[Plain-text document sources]
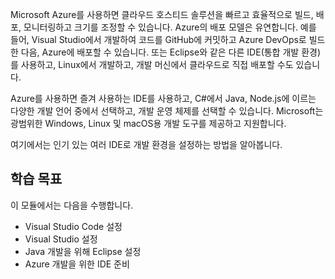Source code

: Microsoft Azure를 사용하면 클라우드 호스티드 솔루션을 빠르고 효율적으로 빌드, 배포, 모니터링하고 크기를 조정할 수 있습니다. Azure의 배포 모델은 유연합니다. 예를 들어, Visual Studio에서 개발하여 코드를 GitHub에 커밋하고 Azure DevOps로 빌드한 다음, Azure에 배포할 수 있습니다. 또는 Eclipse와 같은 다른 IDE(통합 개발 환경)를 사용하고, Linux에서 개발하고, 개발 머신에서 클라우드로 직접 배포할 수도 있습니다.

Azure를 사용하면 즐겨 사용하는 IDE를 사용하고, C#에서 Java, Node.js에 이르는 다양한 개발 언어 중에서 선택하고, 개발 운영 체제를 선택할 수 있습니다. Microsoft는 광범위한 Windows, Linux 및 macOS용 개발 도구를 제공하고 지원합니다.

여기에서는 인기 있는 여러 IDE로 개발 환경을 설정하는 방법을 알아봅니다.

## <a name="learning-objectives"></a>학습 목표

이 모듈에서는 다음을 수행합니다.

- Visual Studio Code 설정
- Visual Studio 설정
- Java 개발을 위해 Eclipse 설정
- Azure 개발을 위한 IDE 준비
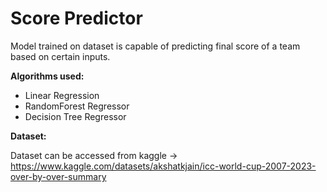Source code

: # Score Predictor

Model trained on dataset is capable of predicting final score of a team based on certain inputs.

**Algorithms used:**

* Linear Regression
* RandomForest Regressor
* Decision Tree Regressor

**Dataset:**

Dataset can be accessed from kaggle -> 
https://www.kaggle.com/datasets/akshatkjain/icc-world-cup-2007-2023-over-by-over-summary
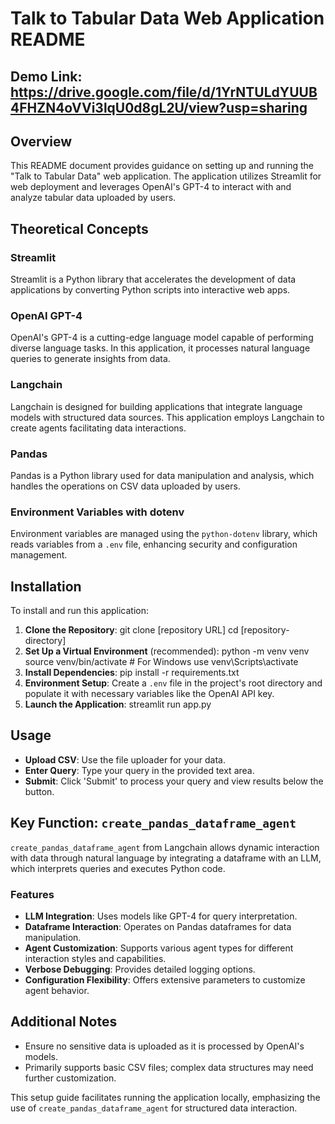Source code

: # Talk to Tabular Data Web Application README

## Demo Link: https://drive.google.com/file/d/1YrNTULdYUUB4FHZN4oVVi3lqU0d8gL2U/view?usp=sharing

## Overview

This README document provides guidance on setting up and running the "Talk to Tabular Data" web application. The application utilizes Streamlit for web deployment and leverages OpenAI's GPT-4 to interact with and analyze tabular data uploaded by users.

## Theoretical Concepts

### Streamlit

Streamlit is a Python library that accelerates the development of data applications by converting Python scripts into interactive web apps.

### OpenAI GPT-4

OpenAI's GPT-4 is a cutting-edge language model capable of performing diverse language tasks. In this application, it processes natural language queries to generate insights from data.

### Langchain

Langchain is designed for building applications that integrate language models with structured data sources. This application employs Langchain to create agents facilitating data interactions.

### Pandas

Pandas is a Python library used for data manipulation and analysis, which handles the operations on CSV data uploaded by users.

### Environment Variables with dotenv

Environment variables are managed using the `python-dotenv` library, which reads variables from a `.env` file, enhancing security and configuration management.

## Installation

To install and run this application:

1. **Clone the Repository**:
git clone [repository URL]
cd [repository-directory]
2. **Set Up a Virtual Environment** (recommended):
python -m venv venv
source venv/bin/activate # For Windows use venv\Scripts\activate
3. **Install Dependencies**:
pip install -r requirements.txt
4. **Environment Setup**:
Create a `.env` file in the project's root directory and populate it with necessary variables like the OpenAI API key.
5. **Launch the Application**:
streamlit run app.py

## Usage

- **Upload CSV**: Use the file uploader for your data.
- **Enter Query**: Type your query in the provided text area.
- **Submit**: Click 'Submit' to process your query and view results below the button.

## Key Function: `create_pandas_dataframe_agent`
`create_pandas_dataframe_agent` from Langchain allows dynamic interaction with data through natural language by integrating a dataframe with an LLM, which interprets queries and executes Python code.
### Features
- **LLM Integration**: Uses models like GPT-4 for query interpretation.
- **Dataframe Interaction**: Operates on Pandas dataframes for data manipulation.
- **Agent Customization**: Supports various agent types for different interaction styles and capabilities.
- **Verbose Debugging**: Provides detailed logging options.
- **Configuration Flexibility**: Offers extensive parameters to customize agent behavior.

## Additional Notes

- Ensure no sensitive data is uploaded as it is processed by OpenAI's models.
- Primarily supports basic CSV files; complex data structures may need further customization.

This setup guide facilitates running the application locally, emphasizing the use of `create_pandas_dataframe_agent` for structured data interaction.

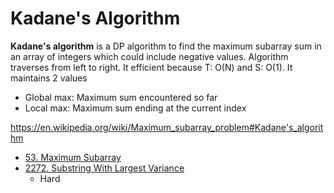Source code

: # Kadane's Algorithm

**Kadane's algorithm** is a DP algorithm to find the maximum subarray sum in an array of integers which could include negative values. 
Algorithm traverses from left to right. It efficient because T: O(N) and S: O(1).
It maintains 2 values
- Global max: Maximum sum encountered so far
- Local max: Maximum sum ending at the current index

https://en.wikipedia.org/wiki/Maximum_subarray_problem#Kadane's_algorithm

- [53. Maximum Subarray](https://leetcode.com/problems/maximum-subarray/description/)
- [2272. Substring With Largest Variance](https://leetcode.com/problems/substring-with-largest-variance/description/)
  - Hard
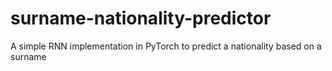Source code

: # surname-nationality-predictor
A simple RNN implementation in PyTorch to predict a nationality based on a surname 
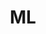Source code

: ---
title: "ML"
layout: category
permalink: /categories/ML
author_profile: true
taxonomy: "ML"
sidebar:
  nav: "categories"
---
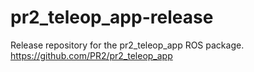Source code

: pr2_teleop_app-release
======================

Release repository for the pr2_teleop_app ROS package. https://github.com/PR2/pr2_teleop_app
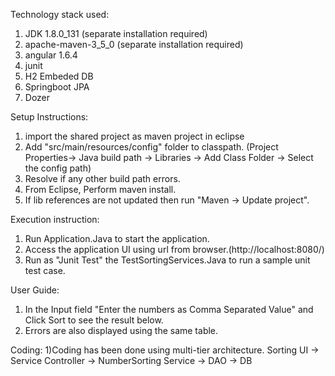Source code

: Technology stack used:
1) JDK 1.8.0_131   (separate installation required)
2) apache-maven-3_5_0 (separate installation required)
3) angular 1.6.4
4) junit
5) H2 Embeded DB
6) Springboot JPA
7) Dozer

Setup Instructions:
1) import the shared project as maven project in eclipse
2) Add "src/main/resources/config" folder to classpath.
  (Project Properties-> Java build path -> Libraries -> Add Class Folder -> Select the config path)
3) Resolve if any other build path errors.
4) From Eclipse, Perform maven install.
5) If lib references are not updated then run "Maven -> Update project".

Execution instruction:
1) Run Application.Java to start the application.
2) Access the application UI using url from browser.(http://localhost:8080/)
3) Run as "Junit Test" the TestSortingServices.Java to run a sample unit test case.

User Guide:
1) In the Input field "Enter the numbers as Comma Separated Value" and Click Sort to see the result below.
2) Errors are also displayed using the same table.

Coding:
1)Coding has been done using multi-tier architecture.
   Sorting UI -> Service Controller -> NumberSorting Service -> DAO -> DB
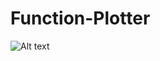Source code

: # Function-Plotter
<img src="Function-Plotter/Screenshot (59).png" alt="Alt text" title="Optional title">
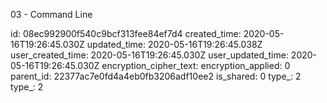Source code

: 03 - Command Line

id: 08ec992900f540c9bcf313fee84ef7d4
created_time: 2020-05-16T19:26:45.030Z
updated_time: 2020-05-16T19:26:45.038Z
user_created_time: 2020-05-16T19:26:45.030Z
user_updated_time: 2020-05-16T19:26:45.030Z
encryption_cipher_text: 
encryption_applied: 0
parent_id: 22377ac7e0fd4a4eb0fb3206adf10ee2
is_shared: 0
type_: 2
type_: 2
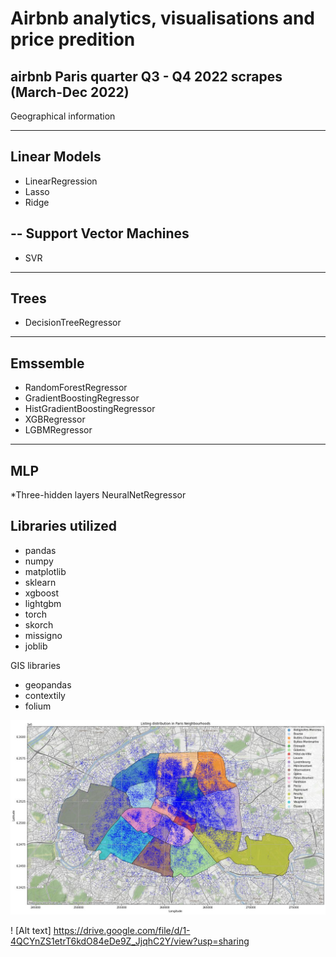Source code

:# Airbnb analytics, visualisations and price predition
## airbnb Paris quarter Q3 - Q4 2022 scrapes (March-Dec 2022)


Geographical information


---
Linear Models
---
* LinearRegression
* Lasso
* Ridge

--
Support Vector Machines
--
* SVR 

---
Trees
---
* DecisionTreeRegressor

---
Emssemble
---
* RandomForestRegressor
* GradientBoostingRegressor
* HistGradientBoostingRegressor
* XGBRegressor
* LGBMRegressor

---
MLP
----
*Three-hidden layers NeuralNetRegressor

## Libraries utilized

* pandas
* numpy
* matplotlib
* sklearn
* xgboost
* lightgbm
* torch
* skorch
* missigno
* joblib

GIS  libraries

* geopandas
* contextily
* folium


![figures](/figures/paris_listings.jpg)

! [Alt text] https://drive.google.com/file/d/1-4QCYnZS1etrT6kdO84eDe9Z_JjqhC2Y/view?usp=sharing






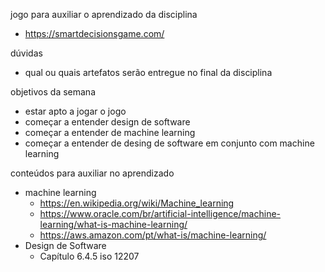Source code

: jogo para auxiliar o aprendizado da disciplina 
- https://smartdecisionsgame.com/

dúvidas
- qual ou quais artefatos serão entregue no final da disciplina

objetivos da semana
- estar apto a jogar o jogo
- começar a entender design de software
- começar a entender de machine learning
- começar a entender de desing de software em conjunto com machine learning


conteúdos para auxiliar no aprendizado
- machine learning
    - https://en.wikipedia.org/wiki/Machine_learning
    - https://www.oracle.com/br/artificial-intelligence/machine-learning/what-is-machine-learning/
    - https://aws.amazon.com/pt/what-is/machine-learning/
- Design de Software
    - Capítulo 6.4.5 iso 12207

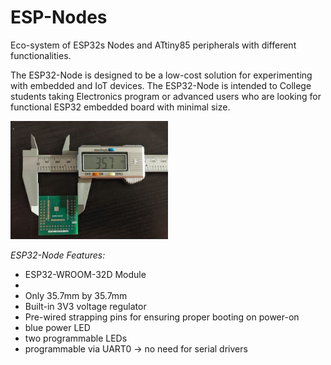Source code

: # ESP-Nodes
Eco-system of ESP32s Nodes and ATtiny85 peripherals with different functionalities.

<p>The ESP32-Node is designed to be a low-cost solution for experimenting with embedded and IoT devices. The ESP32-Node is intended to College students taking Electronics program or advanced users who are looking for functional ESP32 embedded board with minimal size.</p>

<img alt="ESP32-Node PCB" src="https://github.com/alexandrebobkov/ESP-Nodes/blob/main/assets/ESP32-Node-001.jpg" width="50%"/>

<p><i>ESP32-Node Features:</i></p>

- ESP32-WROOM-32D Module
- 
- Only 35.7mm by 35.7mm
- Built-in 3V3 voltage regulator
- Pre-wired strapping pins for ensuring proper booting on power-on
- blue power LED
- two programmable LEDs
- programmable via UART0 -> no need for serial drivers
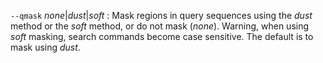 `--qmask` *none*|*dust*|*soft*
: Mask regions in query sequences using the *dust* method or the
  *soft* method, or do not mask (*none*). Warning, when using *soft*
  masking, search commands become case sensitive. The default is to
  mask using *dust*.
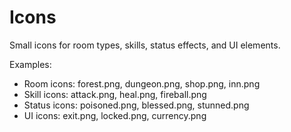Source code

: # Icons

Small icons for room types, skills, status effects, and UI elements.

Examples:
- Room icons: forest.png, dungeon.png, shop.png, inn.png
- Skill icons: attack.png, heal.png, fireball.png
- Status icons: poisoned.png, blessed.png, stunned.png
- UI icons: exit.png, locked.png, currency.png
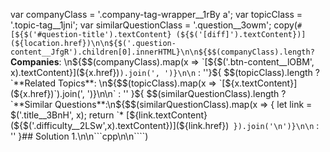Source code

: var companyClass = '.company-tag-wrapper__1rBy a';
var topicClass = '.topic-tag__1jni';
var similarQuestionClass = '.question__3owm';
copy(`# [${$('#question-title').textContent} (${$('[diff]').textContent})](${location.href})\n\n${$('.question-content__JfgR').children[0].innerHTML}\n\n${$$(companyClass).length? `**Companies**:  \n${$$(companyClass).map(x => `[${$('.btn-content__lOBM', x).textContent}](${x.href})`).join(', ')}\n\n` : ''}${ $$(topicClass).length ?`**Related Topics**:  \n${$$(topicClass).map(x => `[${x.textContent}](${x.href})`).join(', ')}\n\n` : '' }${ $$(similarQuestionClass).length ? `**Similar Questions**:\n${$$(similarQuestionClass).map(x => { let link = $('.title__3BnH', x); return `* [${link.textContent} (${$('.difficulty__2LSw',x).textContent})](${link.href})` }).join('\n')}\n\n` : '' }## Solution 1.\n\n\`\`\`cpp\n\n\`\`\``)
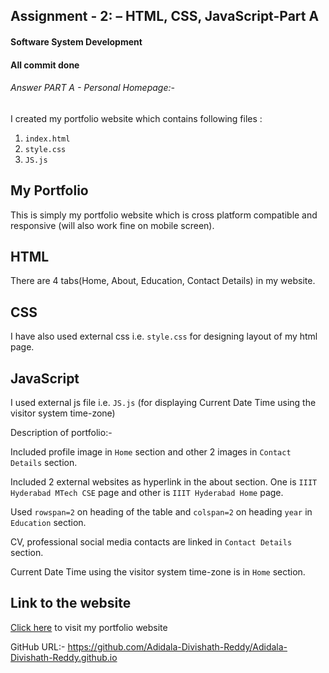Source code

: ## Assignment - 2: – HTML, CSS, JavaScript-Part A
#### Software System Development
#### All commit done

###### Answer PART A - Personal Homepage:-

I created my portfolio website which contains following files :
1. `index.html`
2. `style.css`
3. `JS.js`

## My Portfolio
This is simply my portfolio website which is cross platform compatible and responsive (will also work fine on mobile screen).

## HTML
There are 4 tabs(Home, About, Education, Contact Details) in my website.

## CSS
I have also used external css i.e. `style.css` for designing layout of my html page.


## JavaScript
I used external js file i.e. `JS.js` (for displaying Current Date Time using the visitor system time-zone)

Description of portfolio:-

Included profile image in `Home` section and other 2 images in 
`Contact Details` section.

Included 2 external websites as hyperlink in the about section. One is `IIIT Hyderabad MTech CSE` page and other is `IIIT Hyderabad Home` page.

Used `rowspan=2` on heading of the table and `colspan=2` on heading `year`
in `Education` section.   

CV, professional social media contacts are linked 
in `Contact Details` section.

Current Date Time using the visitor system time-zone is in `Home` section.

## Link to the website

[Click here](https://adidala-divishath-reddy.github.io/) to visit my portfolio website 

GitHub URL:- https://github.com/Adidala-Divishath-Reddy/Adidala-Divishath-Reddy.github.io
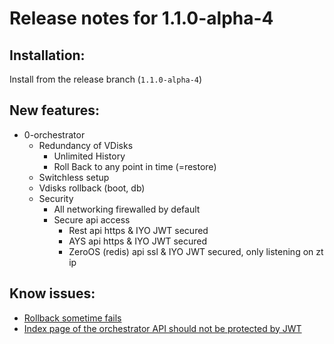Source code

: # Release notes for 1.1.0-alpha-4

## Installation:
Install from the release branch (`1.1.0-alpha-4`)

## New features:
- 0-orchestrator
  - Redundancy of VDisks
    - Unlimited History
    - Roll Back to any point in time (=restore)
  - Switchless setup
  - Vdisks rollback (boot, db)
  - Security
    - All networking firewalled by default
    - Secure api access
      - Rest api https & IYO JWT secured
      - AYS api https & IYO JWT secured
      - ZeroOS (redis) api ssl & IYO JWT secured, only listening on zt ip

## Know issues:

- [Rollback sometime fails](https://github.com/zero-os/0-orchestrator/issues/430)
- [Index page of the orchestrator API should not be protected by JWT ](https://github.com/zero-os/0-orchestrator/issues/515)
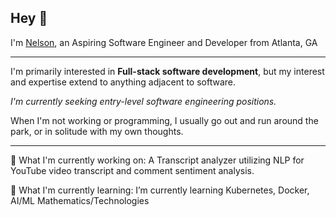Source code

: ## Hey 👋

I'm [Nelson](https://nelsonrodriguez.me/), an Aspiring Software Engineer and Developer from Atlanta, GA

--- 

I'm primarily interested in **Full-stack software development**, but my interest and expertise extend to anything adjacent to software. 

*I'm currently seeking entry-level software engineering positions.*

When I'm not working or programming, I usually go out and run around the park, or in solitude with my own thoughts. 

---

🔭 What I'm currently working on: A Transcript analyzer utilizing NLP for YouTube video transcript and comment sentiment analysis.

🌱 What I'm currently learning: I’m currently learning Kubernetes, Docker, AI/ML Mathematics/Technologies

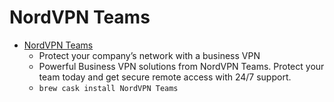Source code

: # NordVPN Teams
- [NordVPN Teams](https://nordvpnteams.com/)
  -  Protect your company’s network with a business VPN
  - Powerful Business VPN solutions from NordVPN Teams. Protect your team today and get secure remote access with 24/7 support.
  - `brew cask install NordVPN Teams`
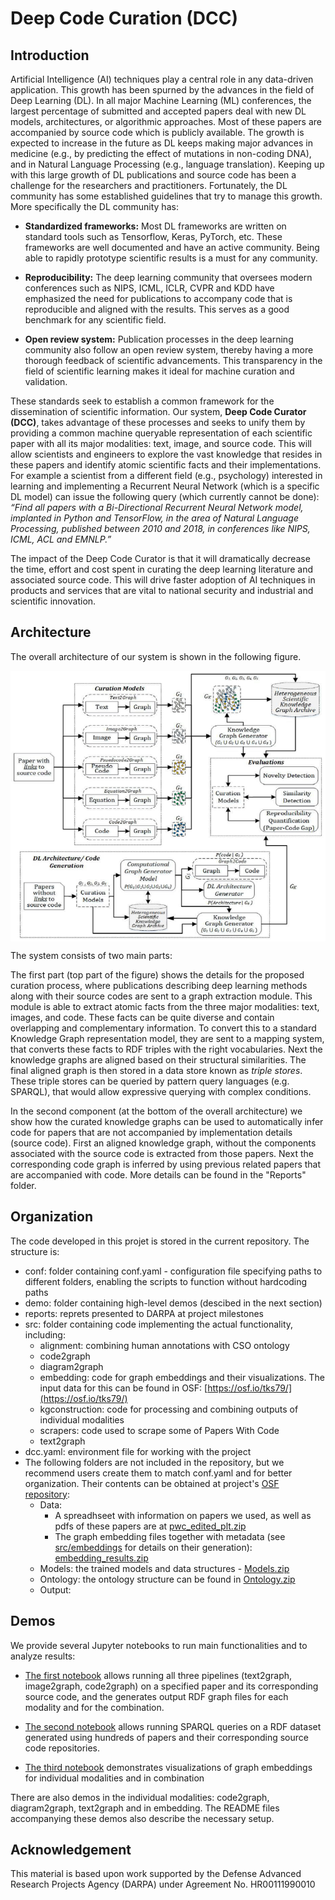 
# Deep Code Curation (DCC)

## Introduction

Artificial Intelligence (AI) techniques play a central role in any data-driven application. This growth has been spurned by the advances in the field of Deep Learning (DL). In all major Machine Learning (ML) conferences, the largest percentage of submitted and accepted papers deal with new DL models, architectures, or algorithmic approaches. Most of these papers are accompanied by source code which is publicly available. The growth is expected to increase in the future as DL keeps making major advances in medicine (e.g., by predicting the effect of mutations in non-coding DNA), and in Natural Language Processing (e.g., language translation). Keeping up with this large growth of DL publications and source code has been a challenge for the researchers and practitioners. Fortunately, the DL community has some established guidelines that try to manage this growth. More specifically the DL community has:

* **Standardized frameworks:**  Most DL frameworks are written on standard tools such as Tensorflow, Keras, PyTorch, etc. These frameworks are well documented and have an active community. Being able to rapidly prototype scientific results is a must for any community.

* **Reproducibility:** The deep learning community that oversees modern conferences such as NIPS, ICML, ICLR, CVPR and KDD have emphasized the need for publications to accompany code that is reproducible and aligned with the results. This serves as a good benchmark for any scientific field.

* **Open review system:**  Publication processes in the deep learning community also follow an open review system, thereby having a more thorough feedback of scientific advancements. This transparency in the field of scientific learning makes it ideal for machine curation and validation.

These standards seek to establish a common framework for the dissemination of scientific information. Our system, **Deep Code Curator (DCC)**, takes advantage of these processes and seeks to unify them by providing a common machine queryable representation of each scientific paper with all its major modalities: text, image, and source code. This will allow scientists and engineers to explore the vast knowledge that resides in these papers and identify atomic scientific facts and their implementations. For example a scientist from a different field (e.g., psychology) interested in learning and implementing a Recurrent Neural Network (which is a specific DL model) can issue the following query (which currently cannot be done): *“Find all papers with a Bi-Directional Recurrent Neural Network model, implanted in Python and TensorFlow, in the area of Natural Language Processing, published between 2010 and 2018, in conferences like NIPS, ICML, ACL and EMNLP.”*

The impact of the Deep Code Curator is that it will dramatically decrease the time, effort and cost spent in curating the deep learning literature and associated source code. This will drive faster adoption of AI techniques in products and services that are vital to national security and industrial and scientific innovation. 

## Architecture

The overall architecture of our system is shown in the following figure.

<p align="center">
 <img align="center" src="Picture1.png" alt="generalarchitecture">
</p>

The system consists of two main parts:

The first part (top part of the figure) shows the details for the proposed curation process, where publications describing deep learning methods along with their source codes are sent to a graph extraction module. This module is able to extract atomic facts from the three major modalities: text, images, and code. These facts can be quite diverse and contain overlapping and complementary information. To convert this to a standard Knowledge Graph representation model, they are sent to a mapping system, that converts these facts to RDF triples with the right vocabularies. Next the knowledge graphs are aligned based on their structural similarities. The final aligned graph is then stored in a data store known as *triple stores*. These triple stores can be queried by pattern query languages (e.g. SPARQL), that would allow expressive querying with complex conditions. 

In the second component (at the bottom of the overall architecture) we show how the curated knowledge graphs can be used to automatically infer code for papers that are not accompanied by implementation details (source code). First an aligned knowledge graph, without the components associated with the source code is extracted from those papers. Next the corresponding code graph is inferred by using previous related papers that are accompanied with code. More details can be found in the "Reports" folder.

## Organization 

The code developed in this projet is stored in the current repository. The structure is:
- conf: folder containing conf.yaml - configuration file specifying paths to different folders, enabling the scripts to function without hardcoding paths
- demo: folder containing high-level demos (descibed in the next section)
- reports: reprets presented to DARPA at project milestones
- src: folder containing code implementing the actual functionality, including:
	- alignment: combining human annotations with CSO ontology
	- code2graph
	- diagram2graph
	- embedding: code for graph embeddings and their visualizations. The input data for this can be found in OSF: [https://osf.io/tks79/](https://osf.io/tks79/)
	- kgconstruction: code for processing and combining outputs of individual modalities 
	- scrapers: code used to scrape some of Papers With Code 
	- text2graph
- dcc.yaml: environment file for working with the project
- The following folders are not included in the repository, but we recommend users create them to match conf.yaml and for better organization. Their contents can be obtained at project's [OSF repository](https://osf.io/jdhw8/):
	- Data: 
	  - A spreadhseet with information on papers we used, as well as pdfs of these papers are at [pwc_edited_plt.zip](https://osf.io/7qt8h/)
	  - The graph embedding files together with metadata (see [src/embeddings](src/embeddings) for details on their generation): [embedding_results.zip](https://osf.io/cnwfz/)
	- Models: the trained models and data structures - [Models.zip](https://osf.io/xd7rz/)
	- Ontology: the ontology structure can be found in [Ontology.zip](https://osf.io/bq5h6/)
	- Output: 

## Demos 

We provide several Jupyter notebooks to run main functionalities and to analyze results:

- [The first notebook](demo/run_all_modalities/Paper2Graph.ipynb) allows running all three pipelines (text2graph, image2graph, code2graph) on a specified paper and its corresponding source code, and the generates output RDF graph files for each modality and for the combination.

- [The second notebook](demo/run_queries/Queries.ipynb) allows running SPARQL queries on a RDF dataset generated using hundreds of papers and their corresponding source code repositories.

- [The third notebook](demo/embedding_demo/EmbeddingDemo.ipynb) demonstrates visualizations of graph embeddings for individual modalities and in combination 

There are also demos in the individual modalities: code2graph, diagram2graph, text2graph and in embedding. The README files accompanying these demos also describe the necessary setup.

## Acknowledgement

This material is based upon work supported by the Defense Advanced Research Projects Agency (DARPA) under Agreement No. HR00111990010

■ Aim of the task ■
Copy range, inclusive: the line holding "In the second" to the line holding "- demo: folder". Reproduce exactly those lines of the records above and no others.

■ Result of this exercise ■
In the second component (at the bottom of the overall architecture) we show how the curated knowledge graphs can be used to automatically infer code for papers that are not accompanied by implementation details (source code). First an aligned knowledge graph, without the components associated with the source code is extracted from those papers. Next the corresponding code graph is inferred by using previous related papers that are accompanied with code. More details can be found in the "Reports" folder.

## Organization 

The code developed in this projet is stored in the current repository. The structure is:
- conf: folder containing conf.yaml - configuration file specifying paths to different folders, enabling the scripts to function without hardcoding paths
- demo: folder containing high-level demos (descibed in the next section)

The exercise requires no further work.